Data listing section start

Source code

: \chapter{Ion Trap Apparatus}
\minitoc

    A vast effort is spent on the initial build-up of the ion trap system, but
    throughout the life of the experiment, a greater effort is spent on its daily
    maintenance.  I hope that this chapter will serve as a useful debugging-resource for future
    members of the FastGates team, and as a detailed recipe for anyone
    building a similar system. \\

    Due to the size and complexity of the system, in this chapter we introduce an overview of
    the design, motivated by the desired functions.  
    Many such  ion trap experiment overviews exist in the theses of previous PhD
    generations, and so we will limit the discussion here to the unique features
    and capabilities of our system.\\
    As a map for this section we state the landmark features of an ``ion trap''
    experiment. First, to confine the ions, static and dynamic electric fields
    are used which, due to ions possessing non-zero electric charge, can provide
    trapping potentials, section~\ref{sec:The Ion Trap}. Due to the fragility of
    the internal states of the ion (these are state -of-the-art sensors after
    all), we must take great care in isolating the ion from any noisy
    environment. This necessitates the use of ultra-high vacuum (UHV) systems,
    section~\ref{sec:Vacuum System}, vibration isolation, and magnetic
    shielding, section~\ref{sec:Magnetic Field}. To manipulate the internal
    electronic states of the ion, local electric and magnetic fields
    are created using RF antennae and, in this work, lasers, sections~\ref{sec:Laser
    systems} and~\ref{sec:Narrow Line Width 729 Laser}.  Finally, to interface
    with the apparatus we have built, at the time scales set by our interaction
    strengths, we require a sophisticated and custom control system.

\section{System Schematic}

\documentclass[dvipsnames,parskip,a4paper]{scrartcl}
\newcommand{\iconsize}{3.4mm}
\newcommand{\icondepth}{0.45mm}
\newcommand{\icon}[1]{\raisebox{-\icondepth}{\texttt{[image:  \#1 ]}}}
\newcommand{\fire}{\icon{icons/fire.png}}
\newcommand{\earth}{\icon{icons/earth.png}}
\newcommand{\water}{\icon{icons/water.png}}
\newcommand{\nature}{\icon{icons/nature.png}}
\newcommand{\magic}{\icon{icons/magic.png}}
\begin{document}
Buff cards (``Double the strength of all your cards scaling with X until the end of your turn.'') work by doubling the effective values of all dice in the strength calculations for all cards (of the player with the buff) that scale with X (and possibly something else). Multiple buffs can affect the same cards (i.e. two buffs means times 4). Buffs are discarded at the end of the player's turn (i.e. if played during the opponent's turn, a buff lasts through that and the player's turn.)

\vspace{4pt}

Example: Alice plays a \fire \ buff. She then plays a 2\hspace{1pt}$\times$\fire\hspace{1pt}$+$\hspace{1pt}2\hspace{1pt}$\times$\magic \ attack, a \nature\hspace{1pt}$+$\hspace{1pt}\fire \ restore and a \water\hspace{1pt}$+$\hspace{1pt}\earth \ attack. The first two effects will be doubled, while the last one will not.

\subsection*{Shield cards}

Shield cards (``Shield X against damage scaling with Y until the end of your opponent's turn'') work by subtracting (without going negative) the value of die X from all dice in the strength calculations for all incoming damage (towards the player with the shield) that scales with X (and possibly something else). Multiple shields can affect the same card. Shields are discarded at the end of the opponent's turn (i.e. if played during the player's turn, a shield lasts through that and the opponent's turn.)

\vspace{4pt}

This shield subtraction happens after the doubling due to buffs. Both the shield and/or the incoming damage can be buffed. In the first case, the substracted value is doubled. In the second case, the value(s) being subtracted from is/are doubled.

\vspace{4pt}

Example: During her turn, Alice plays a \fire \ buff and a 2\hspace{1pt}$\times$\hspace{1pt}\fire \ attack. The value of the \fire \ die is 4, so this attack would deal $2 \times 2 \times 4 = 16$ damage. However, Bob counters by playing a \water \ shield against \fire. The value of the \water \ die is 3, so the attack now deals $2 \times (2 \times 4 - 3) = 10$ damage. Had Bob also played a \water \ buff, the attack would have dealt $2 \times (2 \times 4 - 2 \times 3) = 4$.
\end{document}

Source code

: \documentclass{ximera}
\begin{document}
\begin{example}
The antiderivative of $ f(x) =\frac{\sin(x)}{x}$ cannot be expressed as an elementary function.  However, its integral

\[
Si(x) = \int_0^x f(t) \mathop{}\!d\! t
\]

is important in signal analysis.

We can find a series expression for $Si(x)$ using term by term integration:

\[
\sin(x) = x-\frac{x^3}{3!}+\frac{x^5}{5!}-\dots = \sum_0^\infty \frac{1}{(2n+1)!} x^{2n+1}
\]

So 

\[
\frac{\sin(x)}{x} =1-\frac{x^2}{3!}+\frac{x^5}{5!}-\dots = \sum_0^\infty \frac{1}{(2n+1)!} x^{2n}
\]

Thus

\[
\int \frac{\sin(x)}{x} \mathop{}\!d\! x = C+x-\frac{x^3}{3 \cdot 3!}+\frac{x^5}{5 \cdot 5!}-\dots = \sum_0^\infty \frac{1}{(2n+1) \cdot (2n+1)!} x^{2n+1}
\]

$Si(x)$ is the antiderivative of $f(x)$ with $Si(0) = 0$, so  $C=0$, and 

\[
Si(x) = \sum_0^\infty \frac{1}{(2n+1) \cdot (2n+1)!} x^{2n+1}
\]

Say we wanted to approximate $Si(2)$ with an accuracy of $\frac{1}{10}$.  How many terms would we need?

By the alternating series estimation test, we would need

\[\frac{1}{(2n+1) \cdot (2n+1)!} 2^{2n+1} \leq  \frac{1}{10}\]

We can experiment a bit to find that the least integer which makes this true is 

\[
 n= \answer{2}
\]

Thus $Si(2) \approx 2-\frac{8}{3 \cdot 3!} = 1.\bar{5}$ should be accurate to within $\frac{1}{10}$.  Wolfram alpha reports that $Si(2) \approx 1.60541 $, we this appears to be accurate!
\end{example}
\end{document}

Data listing section end

• **Work required**
Say how many lines above contain "find", and give no words besides the number.

• **Response to this exercise**
2